Dataset entries
--- START ---

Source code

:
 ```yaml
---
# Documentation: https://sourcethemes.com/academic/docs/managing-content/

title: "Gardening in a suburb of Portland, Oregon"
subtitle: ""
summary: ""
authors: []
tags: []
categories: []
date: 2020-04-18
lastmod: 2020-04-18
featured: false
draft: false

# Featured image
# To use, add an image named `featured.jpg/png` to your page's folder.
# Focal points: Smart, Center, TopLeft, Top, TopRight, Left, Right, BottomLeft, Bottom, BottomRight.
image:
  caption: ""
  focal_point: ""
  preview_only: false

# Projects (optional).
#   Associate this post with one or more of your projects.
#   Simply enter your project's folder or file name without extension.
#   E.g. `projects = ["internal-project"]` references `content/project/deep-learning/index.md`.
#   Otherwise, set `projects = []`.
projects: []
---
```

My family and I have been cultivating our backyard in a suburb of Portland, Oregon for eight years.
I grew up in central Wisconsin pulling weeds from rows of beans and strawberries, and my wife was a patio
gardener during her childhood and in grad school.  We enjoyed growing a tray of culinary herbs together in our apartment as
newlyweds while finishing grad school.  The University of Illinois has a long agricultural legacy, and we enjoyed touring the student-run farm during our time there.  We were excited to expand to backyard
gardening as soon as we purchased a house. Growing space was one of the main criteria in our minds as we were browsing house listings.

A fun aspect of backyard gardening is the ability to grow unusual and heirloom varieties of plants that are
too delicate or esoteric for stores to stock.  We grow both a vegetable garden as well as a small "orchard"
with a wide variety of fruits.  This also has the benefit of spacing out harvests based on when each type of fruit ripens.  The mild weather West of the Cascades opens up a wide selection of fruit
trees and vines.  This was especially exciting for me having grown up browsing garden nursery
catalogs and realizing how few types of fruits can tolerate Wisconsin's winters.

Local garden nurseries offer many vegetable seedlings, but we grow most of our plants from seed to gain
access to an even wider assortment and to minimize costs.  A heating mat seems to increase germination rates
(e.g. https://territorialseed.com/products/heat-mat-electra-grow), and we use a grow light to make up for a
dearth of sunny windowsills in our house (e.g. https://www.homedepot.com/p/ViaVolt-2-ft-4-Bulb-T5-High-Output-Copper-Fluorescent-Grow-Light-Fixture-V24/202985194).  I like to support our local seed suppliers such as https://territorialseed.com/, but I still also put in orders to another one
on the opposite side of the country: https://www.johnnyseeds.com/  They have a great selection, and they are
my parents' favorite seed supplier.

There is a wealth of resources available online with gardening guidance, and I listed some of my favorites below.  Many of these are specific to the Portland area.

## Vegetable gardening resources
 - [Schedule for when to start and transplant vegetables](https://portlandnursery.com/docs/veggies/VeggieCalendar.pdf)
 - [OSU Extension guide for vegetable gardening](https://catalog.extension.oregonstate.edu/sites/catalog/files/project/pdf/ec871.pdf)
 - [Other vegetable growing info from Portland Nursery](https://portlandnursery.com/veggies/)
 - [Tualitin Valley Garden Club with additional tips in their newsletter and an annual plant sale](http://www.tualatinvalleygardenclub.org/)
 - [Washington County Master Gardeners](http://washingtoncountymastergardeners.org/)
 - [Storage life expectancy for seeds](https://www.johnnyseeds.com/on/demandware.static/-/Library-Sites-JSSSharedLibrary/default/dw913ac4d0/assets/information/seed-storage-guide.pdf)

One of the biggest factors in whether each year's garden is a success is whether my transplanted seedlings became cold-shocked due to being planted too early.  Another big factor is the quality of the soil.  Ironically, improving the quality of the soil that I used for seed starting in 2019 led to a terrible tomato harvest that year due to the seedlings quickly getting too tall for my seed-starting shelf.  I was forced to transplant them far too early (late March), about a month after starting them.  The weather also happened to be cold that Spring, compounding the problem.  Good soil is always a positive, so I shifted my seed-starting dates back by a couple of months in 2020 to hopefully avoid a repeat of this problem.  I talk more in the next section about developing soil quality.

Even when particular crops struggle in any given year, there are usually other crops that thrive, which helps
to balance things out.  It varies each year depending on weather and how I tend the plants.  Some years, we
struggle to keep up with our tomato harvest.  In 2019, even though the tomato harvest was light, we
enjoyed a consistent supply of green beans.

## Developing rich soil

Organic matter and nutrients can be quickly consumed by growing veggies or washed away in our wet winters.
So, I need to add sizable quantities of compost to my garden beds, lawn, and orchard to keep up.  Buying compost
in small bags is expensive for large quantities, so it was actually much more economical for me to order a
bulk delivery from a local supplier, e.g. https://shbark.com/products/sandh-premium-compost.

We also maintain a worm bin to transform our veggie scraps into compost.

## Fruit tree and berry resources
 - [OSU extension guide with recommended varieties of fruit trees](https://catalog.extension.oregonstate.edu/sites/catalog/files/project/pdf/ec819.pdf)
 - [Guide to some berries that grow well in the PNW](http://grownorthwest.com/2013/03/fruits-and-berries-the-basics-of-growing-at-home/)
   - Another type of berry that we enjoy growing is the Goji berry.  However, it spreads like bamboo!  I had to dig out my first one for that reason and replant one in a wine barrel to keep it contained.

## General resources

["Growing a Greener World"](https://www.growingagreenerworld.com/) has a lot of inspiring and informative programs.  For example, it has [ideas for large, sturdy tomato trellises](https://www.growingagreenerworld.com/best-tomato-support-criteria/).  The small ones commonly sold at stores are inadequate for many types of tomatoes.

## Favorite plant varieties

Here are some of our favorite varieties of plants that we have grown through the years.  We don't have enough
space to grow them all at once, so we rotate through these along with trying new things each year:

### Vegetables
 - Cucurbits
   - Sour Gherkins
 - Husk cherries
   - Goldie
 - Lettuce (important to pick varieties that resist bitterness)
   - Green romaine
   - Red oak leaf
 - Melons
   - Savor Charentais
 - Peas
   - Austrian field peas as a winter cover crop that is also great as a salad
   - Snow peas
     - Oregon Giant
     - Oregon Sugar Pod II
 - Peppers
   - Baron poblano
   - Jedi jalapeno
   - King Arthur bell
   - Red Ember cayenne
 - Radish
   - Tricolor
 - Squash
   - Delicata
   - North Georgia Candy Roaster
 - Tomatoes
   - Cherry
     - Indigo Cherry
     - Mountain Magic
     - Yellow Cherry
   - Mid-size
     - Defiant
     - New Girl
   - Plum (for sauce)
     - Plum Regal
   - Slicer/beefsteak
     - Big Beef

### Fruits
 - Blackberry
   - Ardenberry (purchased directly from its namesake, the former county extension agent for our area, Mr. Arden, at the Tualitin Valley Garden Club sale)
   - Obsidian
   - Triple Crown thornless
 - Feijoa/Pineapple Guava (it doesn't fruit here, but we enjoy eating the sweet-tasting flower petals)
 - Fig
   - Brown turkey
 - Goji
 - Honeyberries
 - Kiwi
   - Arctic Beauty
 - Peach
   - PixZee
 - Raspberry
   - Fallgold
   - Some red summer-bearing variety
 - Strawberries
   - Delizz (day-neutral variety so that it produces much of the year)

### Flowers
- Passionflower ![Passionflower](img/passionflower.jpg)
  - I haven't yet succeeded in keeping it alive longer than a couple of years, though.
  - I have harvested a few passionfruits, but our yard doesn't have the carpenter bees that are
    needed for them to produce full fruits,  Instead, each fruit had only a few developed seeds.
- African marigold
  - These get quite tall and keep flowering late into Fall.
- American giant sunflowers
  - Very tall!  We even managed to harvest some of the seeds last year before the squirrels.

--- END ---

WORK REQUIRED
Which lines above run from the one containing "- [Other vegetable" down to the one containing "- [Storage life"? Repeat exactly those, both ends included, and nothing else.

TASK SOLUTION
 - [Other vegetable growing info from Portland Nursery](https://portlandnursery.com/veggies/)
 - [Tualitin Valley Garden Club with additional tips in their newsletter and an annual plant sale](http://www.tualatinvalleygardenclub.org/)
 - [Washington County Master Gardeners](http://washingtoncountymastergardeners.org/)
 - [Storage life expectancy for seeds](https://www.johnnyseeds.com/on/demandware.static/-/Library-Sites-JSSSharedLibrary/default/dw913ac4d0/assets/information/seed-storage-guide.pdf)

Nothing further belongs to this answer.